Localization: Passing examples in the Schema model showed strong convergence in internal layers (Layers 0–2 accounted for 89% of successful recoveries), indicating a localized, reusable circuit. The NO Schema model showed distributed, inconsistent processing.
Robustness: The results held across various corruption types (synonyms, scrambled words, non-DB words), with the Schema model consistently outperforming the baseline in mechanistic consistency.

4. Key Contributions

New Evaluation Paradigm: Introduces a "mechanism-aware" evaluation framework that moves beyond output correctness to verify the computational process of the model.
Symbolic-Mechanistic Integration: Successfully bridges symbolic AI (rule-based verification) with mechanistic interpretability (activation patching) to create interpretable pass/fail criteria.
Demonstration of Metric Failure: Provides empirical evidence that high accuracy can be a "false positive" for competence, particularly when models rely on spurious correlations or memorization.
Diagnostic Granularity: The hierarchical rule system (R1-R3) provides specific diagnostics:
- R1 failure = Ignoring critical inputs.
- R2 failure = Distributed/unclear computation.
- R3 failure = Lack of generalizable circuitry.

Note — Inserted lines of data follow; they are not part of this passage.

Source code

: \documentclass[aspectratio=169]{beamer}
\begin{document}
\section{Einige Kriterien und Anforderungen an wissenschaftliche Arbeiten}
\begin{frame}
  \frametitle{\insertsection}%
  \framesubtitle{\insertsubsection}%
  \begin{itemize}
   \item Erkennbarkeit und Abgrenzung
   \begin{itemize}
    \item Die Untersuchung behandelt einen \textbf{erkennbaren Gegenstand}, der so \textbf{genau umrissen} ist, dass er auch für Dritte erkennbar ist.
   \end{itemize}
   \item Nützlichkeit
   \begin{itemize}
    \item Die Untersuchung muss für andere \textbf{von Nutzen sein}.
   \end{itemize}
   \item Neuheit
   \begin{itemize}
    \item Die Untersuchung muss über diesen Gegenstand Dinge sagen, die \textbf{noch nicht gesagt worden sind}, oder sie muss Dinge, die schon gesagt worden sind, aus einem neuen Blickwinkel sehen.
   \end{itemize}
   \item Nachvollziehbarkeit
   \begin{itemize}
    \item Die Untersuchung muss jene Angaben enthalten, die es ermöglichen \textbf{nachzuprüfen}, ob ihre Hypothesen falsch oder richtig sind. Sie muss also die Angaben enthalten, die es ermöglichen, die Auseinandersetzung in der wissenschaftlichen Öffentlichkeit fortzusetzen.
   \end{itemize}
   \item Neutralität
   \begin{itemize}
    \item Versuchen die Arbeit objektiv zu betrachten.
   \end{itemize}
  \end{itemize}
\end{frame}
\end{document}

5. Significance and Future Implications

Trust and Safety: In high-stakes domains (e.g., healthcare, finance), knowing how a model reaches a conclusion is as important as the conclusion itself. This framework ensures models implement intended algorithms rather than approximating outputs.
Benchmarking Evolution: The authors argue that future benchmarks should require "mechanism certification" alongside accuracy reporting.
Limitations & Future Work:
- Hyperparameter Sensitivity: Rules require calibration (thresholds for $\Delta$ and recovery fraction).
- Intervention Risks: Activation patching can introduce distribution shifts; future work should triangulate with causal tracing or ablation.
- Scope: Currently best suited for tasks with well-defined algorithmic primitives (parsing, grounding, retrieval) rather than open-ended creative generation.

Conclusion: The paper demonstrates that accuracy is an insufficient proxy for intelligence. By verifying that models utilize consistent, localized, and causally dependent internal circuits, the proposed symbolic-mechanistic approach offers a rigorous method to distinguish true generalization from superficial pattern matching.